Cam Quayle

No. 86
- Position: Tight end

Personal information
- Born: September 24, 1972 (age 53) Ogden, Utah, U.S.
- Listed height: 6 ft 7 in (2.01 m)
- Listed weight: 255 lb (116 kg)

Career information
- High school: Ogden (UT) Ben Lomond
- College: Weber State
- NFL draft: 1998: 7th round, 241st overall pick

Career history
- Baltimore Ravens (1998)*; Jacksonville Jaguars (1998)*; Barcelona Dragons (1998–1999);
- * Offseason or practice squad member only

= Cam Quayle =

American football player (born 1972)

Cameron Pean Quayle (born September 24, 1972) is an American former professional football tight end. He was selected with the final pick in the 1998 NFL draft, earning him the title of Mr. Irrelevant. The Baltimore Ravens draftee went to Weber State University where he was a tight end. Quayle retired from football after a neck injury and pursued a career as a pediatric dentist.

==College career==
At Weber State, Quayle caught 149 passes for 1,414 yards and 10 touchdowns.

==Professional career==
Quayle was selected in the seventh round by the Baltimore Ravens in the 1998 NFL draft as the 241st overall pick, earning the title Mr. Irrelevant a title given to the last player picked in the NFL Draft. Quayle failed to make the team, being released during final cuts on August 26, 1998.

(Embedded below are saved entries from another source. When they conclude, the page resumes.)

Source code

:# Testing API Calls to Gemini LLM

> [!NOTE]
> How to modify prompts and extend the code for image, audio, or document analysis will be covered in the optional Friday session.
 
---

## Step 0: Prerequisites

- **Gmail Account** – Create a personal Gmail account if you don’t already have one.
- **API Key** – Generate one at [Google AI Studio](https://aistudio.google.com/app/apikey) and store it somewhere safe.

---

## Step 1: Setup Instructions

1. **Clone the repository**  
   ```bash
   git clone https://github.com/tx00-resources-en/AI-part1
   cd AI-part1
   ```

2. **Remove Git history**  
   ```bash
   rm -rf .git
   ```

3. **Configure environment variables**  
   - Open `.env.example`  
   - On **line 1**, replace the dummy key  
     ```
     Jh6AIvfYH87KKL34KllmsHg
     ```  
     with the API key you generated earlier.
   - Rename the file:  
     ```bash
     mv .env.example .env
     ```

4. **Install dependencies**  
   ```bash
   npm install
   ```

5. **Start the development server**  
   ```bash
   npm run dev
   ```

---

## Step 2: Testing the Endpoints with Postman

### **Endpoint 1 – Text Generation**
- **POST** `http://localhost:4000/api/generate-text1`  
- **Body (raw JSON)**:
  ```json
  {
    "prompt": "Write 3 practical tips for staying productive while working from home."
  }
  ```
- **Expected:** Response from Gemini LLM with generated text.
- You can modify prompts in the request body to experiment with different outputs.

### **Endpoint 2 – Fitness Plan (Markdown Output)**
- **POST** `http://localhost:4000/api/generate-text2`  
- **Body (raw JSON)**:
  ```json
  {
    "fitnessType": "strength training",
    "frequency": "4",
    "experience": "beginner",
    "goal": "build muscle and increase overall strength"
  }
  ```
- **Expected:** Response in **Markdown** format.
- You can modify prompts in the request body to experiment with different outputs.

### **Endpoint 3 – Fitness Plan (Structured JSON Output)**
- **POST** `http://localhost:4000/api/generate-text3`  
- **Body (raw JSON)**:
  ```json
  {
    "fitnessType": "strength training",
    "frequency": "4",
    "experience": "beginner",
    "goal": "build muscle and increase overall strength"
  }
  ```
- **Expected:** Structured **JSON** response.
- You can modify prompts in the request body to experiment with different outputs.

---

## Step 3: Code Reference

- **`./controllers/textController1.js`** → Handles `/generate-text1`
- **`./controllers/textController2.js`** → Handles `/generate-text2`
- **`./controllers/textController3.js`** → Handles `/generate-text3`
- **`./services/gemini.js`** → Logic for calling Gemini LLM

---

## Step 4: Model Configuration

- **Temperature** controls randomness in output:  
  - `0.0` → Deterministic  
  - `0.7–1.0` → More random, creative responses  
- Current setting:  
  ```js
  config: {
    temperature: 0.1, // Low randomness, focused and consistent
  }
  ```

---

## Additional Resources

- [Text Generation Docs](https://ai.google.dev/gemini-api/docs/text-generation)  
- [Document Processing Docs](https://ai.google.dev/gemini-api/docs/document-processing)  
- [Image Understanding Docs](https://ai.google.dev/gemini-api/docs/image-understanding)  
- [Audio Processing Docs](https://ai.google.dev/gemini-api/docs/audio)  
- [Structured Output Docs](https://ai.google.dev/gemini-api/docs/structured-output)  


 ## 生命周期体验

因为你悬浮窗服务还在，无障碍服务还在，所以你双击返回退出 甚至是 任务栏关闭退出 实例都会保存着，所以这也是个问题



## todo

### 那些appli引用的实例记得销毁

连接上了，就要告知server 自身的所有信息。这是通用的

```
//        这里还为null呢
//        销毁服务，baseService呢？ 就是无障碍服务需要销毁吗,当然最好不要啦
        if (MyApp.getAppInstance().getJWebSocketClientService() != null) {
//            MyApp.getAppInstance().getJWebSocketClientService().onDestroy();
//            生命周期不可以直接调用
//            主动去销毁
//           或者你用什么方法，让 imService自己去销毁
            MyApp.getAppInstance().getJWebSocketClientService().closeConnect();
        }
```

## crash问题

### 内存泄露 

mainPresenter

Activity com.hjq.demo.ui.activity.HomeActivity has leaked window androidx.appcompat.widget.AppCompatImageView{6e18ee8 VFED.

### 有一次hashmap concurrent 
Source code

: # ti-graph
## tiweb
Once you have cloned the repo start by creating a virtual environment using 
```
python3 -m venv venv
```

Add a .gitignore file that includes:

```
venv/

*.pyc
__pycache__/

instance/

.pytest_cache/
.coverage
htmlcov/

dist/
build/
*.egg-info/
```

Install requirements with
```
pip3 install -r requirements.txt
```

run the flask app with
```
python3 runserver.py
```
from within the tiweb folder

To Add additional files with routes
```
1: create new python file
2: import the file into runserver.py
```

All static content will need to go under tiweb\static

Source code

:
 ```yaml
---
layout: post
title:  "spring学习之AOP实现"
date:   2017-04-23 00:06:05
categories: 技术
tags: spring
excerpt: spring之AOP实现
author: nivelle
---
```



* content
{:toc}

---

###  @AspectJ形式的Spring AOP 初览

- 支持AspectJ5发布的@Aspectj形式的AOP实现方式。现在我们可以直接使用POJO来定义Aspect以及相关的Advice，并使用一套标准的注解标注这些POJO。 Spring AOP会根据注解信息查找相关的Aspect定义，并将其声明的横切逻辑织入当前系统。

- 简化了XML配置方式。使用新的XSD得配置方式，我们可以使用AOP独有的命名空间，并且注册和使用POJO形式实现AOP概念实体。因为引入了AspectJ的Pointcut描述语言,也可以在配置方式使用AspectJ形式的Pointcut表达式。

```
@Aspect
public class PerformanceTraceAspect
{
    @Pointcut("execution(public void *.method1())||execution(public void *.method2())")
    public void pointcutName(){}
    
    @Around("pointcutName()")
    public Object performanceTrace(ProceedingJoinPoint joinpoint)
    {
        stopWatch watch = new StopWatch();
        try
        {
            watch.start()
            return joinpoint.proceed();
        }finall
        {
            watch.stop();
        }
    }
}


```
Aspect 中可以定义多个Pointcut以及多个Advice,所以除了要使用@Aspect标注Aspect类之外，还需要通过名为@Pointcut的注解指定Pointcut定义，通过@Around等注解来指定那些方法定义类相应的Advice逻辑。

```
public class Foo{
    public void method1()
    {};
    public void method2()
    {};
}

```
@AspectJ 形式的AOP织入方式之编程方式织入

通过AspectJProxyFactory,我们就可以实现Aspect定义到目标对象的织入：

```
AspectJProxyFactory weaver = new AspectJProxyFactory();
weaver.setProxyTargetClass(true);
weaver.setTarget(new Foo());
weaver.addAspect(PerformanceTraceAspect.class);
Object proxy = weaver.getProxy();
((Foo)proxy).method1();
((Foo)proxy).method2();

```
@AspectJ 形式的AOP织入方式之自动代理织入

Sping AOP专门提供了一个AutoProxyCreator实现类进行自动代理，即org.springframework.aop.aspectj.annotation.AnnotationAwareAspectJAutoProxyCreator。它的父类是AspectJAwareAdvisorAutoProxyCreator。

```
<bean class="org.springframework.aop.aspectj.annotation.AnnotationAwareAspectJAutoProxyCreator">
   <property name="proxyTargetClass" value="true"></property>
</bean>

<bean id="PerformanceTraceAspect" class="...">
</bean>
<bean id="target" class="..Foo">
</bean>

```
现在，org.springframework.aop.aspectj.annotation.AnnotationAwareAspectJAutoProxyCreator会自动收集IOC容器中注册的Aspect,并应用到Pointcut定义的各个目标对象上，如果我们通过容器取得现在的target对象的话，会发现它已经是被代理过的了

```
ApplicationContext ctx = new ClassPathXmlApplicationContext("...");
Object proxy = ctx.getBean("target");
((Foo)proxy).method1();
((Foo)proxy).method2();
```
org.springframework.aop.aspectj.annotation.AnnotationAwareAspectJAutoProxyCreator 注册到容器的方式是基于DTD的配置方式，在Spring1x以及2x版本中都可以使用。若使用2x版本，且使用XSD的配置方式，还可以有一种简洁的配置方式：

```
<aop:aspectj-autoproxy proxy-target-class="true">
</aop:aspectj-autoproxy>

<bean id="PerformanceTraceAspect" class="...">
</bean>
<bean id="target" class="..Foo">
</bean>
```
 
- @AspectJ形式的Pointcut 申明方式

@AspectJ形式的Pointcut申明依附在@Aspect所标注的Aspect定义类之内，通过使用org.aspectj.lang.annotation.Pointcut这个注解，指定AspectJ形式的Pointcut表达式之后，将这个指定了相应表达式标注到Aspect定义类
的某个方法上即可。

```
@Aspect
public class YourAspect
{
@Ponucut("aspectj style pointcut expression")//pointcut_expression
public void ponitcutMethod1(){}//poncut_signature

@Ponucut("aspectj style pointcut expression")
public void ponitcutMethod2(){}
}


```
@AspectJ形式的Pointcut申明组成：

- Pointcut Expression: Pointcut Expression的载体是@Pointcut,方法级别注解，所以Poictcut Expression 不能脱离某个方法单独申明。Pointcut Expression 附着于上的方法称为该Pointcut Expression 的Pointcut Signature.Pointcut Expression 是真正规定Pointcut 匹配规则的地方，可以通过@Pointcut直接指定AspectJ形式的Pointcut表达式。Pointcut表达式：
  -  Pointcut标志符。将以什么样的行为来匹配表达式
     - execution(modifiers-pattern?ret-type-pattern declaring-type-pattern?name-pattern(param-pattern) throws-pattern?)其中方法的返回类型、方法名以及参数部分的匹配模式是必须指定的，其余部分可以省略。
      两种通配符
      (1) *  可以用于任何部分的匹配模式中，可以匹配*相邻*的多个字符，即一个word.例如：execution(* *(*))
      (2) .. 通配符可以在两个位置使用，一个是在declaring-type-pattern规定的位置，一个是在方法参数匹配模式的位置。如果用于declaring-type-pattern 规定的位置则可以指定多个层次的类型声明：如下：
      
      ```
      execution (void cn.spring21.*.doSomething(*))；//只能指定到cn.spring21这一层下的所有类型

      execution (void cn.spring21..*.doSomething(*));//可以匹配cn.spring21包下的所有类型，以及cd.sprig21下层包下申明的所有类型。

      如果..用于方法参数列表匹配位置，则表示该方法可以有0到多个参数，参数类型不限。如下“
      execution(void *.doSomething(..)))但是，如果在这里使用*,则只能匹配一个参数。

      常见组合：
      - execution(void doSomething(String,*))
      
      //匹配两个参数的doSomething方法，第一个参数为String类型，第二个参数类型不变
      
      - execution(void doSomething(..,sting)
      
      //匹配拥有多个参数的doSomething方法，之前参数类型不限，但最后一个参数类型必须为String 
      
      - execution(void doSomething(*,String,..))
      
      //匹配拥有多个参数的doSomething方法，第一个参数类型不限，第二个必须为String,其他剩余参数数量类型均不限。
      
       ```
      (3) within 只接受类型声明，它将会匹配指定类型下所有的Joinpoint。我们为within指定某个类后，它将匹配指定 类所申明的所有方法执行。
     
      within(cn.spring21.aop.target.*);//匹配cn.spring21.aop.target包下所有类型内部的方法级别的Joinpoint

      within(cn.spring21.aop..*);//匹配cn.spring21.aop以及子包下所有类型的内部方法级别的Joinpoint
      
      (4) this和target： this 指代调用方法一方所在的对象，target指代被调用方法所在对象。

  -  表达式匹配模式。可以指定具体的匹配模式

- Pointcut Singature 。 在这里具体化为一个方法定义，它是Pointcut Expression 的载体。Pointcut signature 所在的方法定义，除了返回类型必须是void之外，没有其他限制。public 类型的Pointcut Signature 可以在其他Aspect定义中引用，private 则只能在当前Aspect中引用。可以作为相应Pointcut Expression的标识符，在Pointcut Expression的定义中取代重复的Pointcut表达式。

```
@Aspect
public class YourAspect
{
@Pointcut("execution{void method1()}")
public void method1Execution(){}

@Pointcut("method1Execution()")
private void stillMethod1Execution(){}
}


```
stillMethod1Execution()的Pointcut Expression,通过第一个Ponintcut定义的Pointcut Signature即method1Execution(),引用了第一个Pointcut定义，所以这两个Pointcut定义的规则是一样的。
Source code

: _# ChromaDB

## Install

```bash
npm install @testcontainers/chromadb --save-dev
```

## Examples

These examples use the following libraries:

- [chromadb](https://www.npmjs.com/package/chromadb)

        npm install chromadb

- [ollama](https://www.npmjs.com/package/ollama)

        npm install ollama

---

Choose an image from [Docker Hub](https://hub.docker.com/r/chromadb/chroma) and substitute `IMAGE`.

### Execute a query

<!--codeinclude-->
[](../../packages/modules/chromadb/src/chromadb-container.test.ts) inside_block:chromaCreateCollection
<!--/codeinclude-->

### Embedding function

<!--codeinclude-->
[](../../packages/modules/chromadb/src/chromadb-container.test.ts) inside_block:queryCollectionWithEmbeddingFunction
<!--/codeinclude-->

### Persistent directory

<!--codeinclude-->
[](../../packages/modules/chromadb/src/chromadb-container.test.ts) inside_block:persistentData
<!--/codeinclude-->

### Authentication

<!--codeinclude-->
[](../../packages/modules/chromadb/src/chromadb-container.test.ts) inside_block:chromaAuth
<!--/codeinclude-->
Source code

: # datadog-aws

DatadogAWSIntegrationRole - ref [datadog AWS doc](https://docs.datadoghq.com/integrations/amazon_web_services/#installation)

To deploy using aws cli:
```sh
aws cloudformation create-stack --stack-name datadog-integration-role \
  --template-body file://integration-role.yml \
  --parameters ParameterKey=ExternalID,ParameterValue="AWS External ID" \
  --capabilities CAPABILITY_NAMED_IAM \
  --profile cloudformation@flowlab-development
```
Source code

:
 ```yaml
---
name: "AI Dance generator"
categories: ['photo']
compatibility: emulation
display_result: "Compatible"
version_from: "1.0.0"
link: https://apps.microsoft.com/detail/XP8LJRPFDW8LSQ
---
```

Quayle was picked up by the Jacksonville Jaguars, who allocated him to the Barcelona Dragons in NFL Europe. He played 10 games in NFL Europe before injuring his neck and retiring.

==Personal life==
Quayle was accepted to dental school at Virginia Commonwealth University in 1998, but declined to attend to pursue an NFL career. After a neck injury ended his football career, he graduated with a doctorate in dental surgery in 2004 from VCU. He then returned to Utah, where he completed his residency at a children's hospital in Salt Lake City. He is now the owner and head dentist of Mountain View Pediatric Dentistry in Pleasant View and Farmington. Quayle is married and has two sons and two daughters. As of February 2018, he has taken a one year leave in his career to provide free dental care to individuals in Guatemala.